The Health Minister says an on-island radiotherapy unit could be established 'if it's safe and we can afford to'.
Deputy Richard Renouf says it's something he is keen to investigate, in order to reduce the negative impact of having to travel off-island for treatment in the UK.
The Minister says officials have been tasked with drawing up a business case to outline whether it's possible, with a report due to be published by the end of March:
"The possibility of offering radiotherapy on-island is something which I am keen to investigate and for this reason, scoping work to be developed into a full business case is being carried out.
This will include details of what the investment would need to be, location of a radiotherapy centre and the recruitment which would need to take place to expertly staff and run the centre."

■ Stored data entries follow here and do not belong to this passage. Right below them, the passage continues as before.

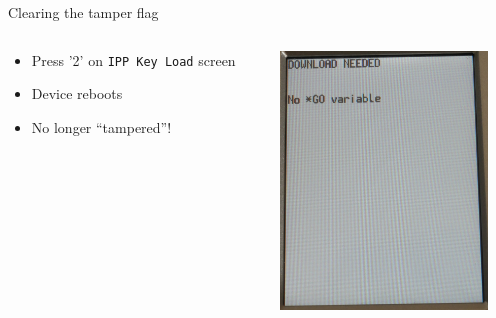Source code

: \documentclass[12pt,aspectratio=169]{beamer}
\begin{document}
\begin{frame}{Clearing the tamper flag}
\begin{columns}
	\begin{column}{0.5\textwidth}
		\begin{itemize}
			\item Press '2' on \texttt{IPP Key Load} screen\pause
			\item Device reboots\pause
			\item No longer ``tampered''!
		\end{itemize}
	\end{column}
	\begin{column}{0.5\textwidth}
		\centering
		\includegraphics[width=5.5cm]{media/lcd_tamper7}
	\end{column}
\end{columns}
\end{frame}

\end{document}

Around 150 patients from Jersey are sent to Southampton General Hospital to receive radiotherapy.
Southampton General Hospital
Deputy Renouf says some patients currently decline the treatment because of the difficulties of traveling away from their families:
"The department is aware of the negative impact of off-island travel for treatment Islanders need when they are already coping with an illness, which is an emotional time for patients and their loved ones. Sometimes, there can be waiting times for off-island treatment which can add extra stress at an already worrying time.
All of this has to be carefully balanced with the fact that the provision of radiotherapy is an area of medicine that requires great clinical expertise, and Islanders currently undergo treatment in the UK at a specialist centre, to ensure their treatment is carried out at the highest level."
It comes after a petition calling for an on-island radiotherapy service was signed nearly 3,000 times.